All We Have Is Means
Williamsburg, 📸 July 2017
Last night I dreamed I painted over a blue sky with glowing coral. Breathing in the thick fumes of linseed oil, I could hear my flat brush swiping about, watching my hastily mixed pink-orange hue bleed streaks of blue, red, and green across the canvas. Little by little, a patchwork of dusky squares coalesced and smoothed into a lustrous warmth, covering up the cool cerulean blue—save for the very top. Some subconscious force prevented me from eclipsing the broad day completely, commanding my dreaming hand to leave a trace of space and memory for the vibrating contrast between colors.
I don’t think I’ve ever dreamed about painting or mixing or laying down oils, but I found it very soothing, surrendering to the delicate sounds and smells and colors.

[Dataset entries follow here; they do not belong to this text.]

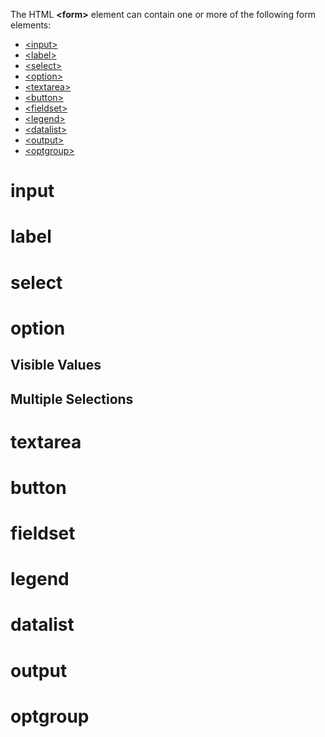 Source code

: The HTML <b>&lt;form&gt;</b> element can contain one or more of the following form elements:
<ul>
  <li><a href="#input">&lt;input&gt;</a></li>
  <li><a href="#label">&lt;label&gt;</a></li>
  <li><a href="#select">&lt;select&gt;</a></li>
  <li><a href="#option">&lt;option&gt;</a></li>
  <li><a href="#textarea">&lt;textarea&gt;</a></li>
  <li><a href="#button">&lt;button&gt;</a></li>
  <li><a href="#fieldset">&lt;fieldset&gt;</a></li>
  <li><a href="#legend">&lt;legend&gt;</a></li>
  <li><a href="#datalist">&lt;datalist&gt;</a></li>
  <li><a href="#output">&lt;output&gt;</a></li>
  <li><a href="#optgroup">&lt;optgroup&gt;</a></li>
</ul>
<h1>input</h1>
<h1>label</h1>
<h1>select</h1>
<h1>option</h1>
<h2>Visible Values</h2>
<h2>Multiple Selections</h2>
<h1>textarea</h1>
<h1>button</h1>
<h1>fieldset</h1>
<h1>legend</h1>
<h1>datalist</h1>
<h1>output</h1>
<h1>optgroup</h1>
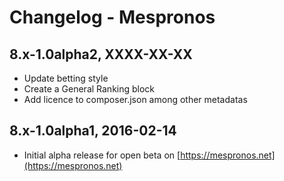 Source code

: # Changelog - Mespronos 
## 8.x-1.0alpha2, XXXX-XX-XX
  - Update betting style
  - Create a General Ranking block  
  - Add licence to composer.json among other metadatas
  
## 8.x-1.0alpha1, 2016-02-14
  - Initial alpha release for open beta on [https://mespronos.net](https://mespronos.net) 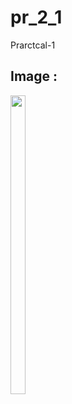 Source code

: # pr_2_1

Prarctcal-1

## Image : 


<p>

 
 <img  src = "https://github.com/Dudharejiya-Kartik/Core-Flutter-/assets/137186473/031a27b9-f9c8-42eb-be19-88fd05f4075e" width=22% height=35% >
 
  </P>
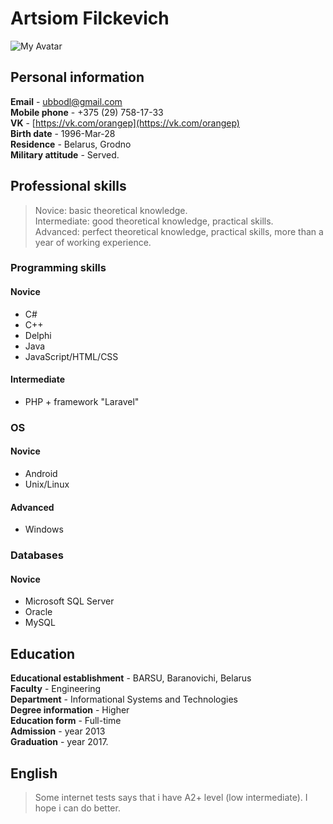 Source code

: # Artsiom Filckevich
![My Avatar](https://pp.userapi.com/c837628/v837628015/4a283/xLhKVQAwVPA.jpg?ava=1)
## Personal information

**Email** - ubbodl@gmail.com  
**Mobile phone** - +375 (29) 758-17-33  
**VK** - [https://vk.com/orangep](https://vk.com/orangep)  
**Birth date** - 1996-Mar-28  
**Residence** - Belarus, Grodno  
**Military attitude** - Served.  
## Professional skills

> Novice: basic theoretical knowledge.  
> Intermediate: good theoretical knowledge, practical skills.  
> Advanced: perfect theoretical knowledge, practical skills, more than a year of working experience.  

### Programming skills
#### Novice
* C#
* C++
* Delphi
* Java
* JavaScript/HTML/CSS

#### Intermediate
* PHP + framework "Laravel"

### OS
#### Novice
* Android
* Unix/Linux

#### Advanced
* Windows

### Databases
#### Novice
* Microsoft SQL Server
* Oracle
* MySQL

## Education

**Educational establishment** - BARSU, Baranovichi, Belarus  
**Faculty** - Engineering  
**Department** - Informational Systems and Technologies  
**Degree information** - Higher  
**Education form** - Full-time  
**Admission** - year 2013  
**Graduation** - year 2017.

## English
> Some internet tests says that i have A2+ level (low intermediate). I hope i can do better.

When it comes to creating art in my waking life, I enjoy the individual parts much more than the sum itself. The process. The means.
There’s a lovely line from Ursula K. Le Guin’s dazzling science fiction novel The Lathe of Heaven—about dreams, realities, and an unusual painting—that goes,
“The end justifies the means. But what if there never is an end? All we have is means.”
I interpret this to mean that while humans themselves are transitory, humanity is perpetual; kindness, generosity, and forethought matter. A person’s actions, the entirety of one’s life, is the slow spreading of a single brushstroke, contributing to an endless, boundless canvas. We are not the painting; we are the act of it. Living is a process. Living is the means.
Capitalism would have us think otherwise. Wholly dependent on greed, domination, and shortsightedness, capitalism cunningly whispers into desperate ears that we, the individual, are the end, the finished work of art. But when the end is a billionaire, how can the means—unlivable wages, child labor, deplorable working conditions, death—possibly justify the billionaire’s success? And when the billionaire dies, do not those devastating means go on living long after?
The billionaire isn’t the end; just a cruel means. In exploiting humans and the environment, in inflicting violence and suffering, all the billionaire does is fuck up their own infinitesimal brushstroke at an enormous cost to others. And there are far too many of these fucked up infinitesimal strokes being laid down, collecting like rainwater and pooling into an ugly, visible stain on history. Rather than shaping the means of humanity with vision and compassion, capitalism compels a profit-seeking society to see their individual ends met. Survive to thrive—best of luck with that.
“All we have is means.”
Imagine if we nurtured the means, ensuring safe, healthy, dignified lives for everyone, ever intertwined. Imagine that painting at the end of times, how exquisite it might be, dreamlike in its vibrating contrast of colors.